Angels in America

© Marjolaine Moulin

Quatre heures tour à tour froides, chaudes, puis glaciales, le « Angels in America » d’Aurélie Van Den Daele trouble la température du Monfort. Aux lumières froides des néons répond l’atmosphère chaude et généreuse du plateau, aux destins tragiques sourit le jeu burlesque d’Ali Mehelleb haut en couleurs ; la mise en scène est ainsi faite d’oscillations vibrantes qui rendent convaincante la transposition au théâtre d’une esthétique série télévisée.
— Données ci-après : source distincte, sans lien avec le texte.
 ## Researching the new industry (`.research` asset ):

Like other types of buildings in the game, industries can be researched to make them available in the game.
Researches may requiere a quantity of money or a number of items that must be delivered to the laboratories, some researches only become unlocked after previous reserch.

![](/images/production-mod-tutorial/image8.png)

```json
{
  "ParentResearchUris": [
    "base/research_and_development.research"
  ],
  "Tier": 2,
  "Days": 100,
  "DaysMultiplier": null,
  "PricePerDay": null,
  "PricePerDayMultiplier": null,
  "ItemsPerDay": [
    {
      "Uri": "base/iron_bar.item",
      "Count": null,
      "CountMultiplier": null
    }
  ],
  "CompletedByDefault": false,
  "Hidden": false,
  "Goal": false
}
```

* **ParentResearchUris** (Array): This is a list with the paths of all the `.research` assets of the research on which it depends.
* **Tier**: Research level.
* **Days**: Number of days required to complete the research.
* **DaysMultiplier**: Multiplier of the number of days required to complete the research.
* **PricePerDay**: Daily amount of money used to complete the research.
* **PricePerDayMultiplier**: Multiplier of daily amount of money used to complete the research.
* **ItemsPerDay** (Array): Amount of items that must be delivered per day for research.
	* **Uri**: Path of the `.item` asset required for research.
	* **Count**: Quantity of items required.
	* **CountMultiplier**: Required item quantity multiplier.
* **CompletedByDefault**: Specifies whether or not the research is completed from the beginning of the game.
Une justesse scénographique qui sait également exploiter les enjeux métaphysiques de l’œuvre de Kushner. Œuvre dans laquelle les malades du sida sont des fils prodigues se substituant, dans un jeu de miroir cinglant, aux Pères Fondateurs des Etats-Unis. Cette perspective eschatologique est soulignée avec brio dans de grandes scènes éthérées où des corps graciles font descendre les anges sur scène ; l’esthétique vaporeuse et onirique enlève et soulève. Autre trouvaille marquante : ce caisson vitré, focale sur des saynètes poignantes, à la fois caisse de résonance et chambre noire, cellule par laquelle réfléchir notre monde.